● REQUIRED WORK
Lines to return, exactly: from the line with "it is in 1NF" to the line with "in 2NF if and only if $U" in the entries below, both included.

● EXCERPTED RECORDS
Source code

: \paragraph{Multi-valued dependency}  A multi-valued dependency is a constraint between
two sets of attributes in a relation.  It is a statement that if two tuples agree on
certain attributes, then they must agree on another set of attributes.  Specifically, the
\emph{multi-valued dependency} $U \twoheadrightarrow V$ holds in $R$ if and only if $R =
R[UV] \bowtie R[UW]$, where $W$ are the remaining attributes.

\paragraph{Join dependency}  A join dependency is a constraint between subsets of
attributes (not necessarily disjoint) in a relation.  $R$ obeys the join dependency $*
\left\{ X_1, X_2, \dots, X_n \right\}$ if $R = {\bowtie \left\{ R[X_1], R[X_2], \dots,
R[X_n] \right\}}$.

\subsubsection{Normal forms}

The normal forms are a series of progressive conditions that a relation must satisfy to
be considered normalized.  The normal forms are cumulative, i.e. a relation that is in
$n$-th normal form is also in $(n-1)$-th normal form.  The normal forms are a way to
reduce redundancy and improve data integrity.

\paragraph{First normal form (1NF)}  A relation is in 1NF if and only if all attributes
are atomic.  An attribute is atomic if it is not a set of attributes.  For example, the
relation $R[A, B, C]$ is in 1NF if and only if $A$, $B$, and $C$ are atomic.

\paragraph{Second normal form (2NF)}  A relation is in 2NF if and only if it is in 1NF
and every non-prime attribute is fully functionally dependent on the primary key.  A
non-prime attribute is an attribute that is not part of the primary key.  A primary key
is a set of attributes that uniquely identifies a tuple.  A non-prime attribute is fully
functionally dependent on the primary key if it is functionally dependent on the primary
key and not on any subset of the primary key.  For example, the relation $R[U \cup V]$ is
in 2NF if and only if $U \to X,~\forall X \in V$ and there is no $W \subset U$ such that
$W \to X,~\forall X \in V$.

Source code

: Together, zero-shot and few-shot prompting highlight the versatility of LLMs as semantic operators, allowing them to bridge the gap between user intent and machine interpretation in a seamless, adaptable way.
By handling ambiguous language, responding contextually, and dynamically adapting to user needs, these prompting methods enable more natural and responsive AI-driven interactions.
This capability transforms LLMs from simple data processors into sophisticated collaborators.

● RESULT OF THE EXERCISE
\paragraph{Second normal form (2NF)}  A relation is in 2NF if and only if it is in 1NF
and every non-prime attribute is fully functionally dependent on the primary key.  A
non-prime attribute is an attribute that is not part of the primary key.  A primary key
is a set of attributes that uniquely identifies a tuple.  A non-prime attribute is fully
functionally dependent on the primary key if it is functionally dependent on the primary
key and not on any subset of the primary key.  For example, the relation $R[U \cup V]$ is
in 2NF if and only if $U \to X,~\forall X \in V$ and there is no $W \subset U$ such that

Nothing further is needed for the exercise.